Downstream Wikipedia link usage and migration to Wikidata

MusicBrainz has linked to Wikipedia for many years and we now have links to Wikidata as well. Wikidata, however, acts as a central repository for Wikipedia links, so it does not make sense for MusicBrainz to maintain its own separate set of Wikipedia links, especially since Wikipedia URLs are not very stable (because of page moves and deletions) and require a lot of maintenance. Most of our data with Wikipedia links is now also linked to Wikidata, so we plan to start removing Wikipedia links where we have a Wikidata link which has the same Wikipedia link.

What this means for downstream data users:

If you use Wikipedia links, we will provide Wikidata links but you will need to fetch the Wikipedia links you want from Wikidata separately. Wikidata has information on ways to access their data at https://www.wikidata.org/wiki/Wikidata:Data_access

We plan to start removing the links after the schema change this month, starting with the less common languages and entity types. It will take a while to work through the existing links, so we don’t expect to start removing English links from artists until after the Autumn schema change.

We recognise that some people may have code which depends on these links – if you’re using these links and the above sounds problematic, please let us know how you’re using the data (which languages and entity types) and how much time you would need to support Wikidata.

21 thoughts on “Downstream Wikipedia link usage and migration to Wikidata”

  1. Although I understand you reasons that are perfectly logical there is one major reason I dislike this idea.
    wikidata links are so difficult for an average user to find from the wikipedia page so the barrier to entry is higher and contributions will decrease.
    For example, often now increasing traffic to sites is via a mobile device, from the mobile (.m.) wikipedia page there is no way I can see of finding out what the wikidata number is for that page/item of data.
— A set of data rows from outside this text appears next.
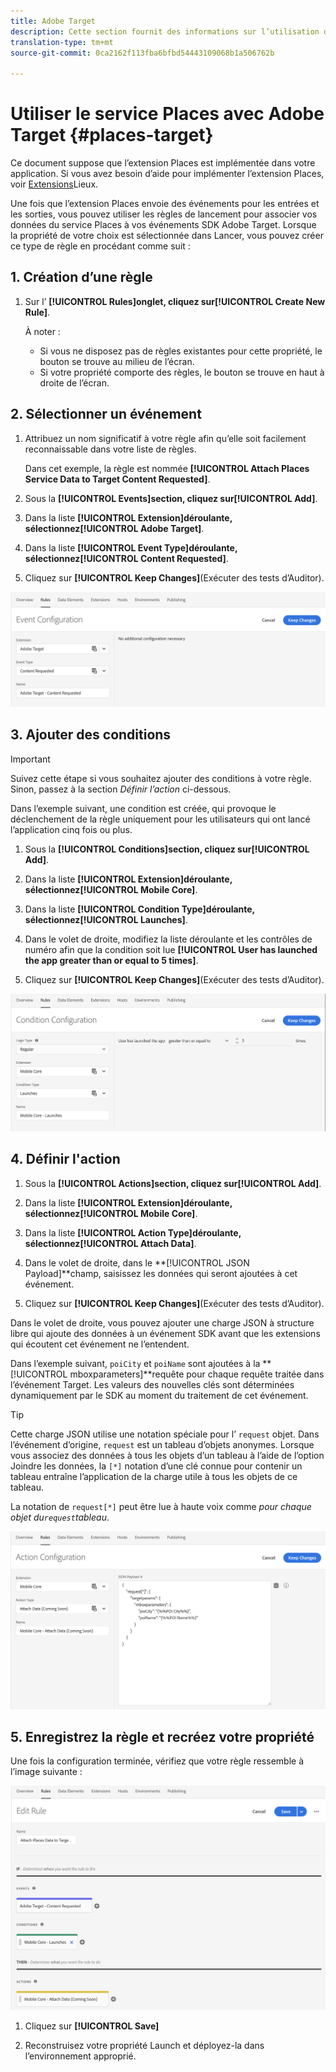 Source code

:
 ```yaml
---
title: Adobe Target
description: Cette section fournit des informations sur l’utilisation du service Places avec Adobe Target.
translation-type: tm+mt
source-git-commit: 0ca2162f113fba6bfbd54443109068b1a506762b

---
```



# Utiliser le service Places avec Adobe Target {#places-target}

Ce document suppose que l’extension Places est implémentée dans votre application. Si vous avez besoin d’aide pour implémenter l’extension Places, voir [Extensions](/help/places-ext-aep-sdks/places-extension/places-extension.md)Lieux.

Une fois que l’extension Places envoie des événements pour les entrées et les sorties, vous pouvez utiliser les règles de lancement pour associer vos données du service Places à vos événements SDK Adobe Target. Lorsque la propriété de votre choix est sélectionnée dans Lancer, vous pouvez créer ce type de règle en procédant comme suit :

## 1. Création d’une règle

1. Sur l’ **[!UICONTROL Rules]**onglet, cliquez sur**[!UICONTROL Create New Rule]**.

   À noter :

   * Si vous ne disposez pas de règles existantes pour cette propriété, le bouton se trouve au milieu de l’écran.
   * Si votre propriété comporte des règles, le bouton se trouve en haut à droite de l’écran.

## 2. Sélectionner un événement

1. Attribuez un nom significatif à votre règle afin qu’elle soit facilement reconnaissable dans votre liste de règles.

   Dans cet exemple, la règle est nommée **[!UICONTROL Attach Places Service Data to Target Content Requested]**.

1. Sous la **[!UICONTROL Events]**section, cliquez sur**[!UICONTROL Add]**.

1. Dans la liste **[!UICONTROL Extension]**déroulante, sélectionnez**[!UICONTROL Adobe Target]**.

1. Dans la liste **[!UICONTROL Event Type]**déroulante, sélectionnez**[!UICONTROL Content Requested]**.

1. Cliquez sur **[!UICONTROL Keep Changes]**(Exécuter des tests d’Auditor).

![ajouter un événement](/help/assets/ad-setEvent_target.png)

## 3. Ajouter des conditions

>[!IMPORTANT]
>
>Suivez cette étape si vous souhaitez ajouter des conditions à votre règle. Sinon, passez à la section *Définir l’action* ci-dessous.

Dans l’exemple suivant, une condition est créée, qui provoque le déclenchement de la règle uniquement pour les utilisateurs qui ont lancé l’application cinq fois ou plus.

1. Sous la **[!UICONTROL Conditions]**section, cliquez sur**[!UICONTROL Add]**.

1. Dans la liste **[!UICONTROL Extension]**déroulante, sélectionnez**[!UICONTROL Mobile Core]**.

1. Dans la liste **[!UICONTROL Condition Type]**déroulante, sélectionnez**[!UICONTROL Launches]**.

1. Dans le volet de droite, modifiez la liste déroulante et les contrôles de numéro afin que la condition soit lue **[!UICONTROL User has launched the app greater than or equal to 5 times]**.

1. Cliquez sur **[!UICONTROL Keep Changes]**(Exécuter des tests d’Auditor).

![ajouter une condition](/help/assets/ad-setCondition_target.png)

## 4. Définir l&#39;action

1. Sous la **[!UICONTROL Actions]**section, cliquez sur**[!UICONTROL Add]**.

1. Dans la liste **[!UICONTROL Extension]**déroulante, sélectionnez**[!UICONTROL Mobile Core]**.

1. Dans la liste **[!UICONTROL Action Type]**déroulante, sélectionnez**[!UICONTROL Attach Data]**.

1. Dans le volet de droite, dans le **[!UICONTROL JSON Payload]**champ, saisissez les données qui seront ajoutées à cet événement.

1. Cliquez sur **[!UICONTROL Keep Changes]**(Exécuter des tests d’Auditor).

Dans le volet de droite, vous pouvez ajouter une charge JSON à structure libre qui ajoute des données à un événement SDK avant que les extensions qui écoutent cet événement ne l’entendent.

Dans l’exemple suivant, `poiCity` et `poiName` sont ajoutées à la **[!UICONTROL mboxparameters]**requête pour chaque requête traitée dans l’événement Target. Les valeurs des nouvelles clés sont déterminées dynamiquement par le SDK au moment du traitement de cet événement.

>[!TIP]
>
>Cette charge JSON utilise une notation spéciale pour l’ `request` objet. Dans l’événement d’origine, `request` est un tableau d’objets anonymes. Lorsque vous associez des données à tous les objets d’un tableau à l’aide de l’option Joindre les données, la `[*]` notation d’une clé connue pour contenir un tableau entraîne l’application de la charge utile à tous les objets de ce tableau.
>
>La notation de `request[*]` peut être lue à haute voix comme _pour chaque objet du`request`tableau_.

![définir l&#39;action](/help/assets/ad-setAction-target.png)

## 5. Enregistrez la règle et recréez votre propriété

Une fois la configuration terminée, vérifiez que votre règle ressemble à l’image suivante :

![règle terminée](/help/assets/ad-ruleComplete-target.png)

1. Cliquez sur **[!UICONTROL Save]**

1. Reconstruisez votre propriété Launch et déployez-la dans l’environnement approprié.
Even on the desktop page it is buried in a link (19th link down in a few dozen links).
    If you are to do this please have a way of automatically converting the easy to enter wikipedia url to the wikidata number.

  2. Yes, I totally agree with Rovastar. From the end user perspective it should not matter whether I enter a Wikipedia or Wikidata URL, the MB backend should take care of this. I also hope the MB interface will still provide the users easy to follow links to Wikipedia.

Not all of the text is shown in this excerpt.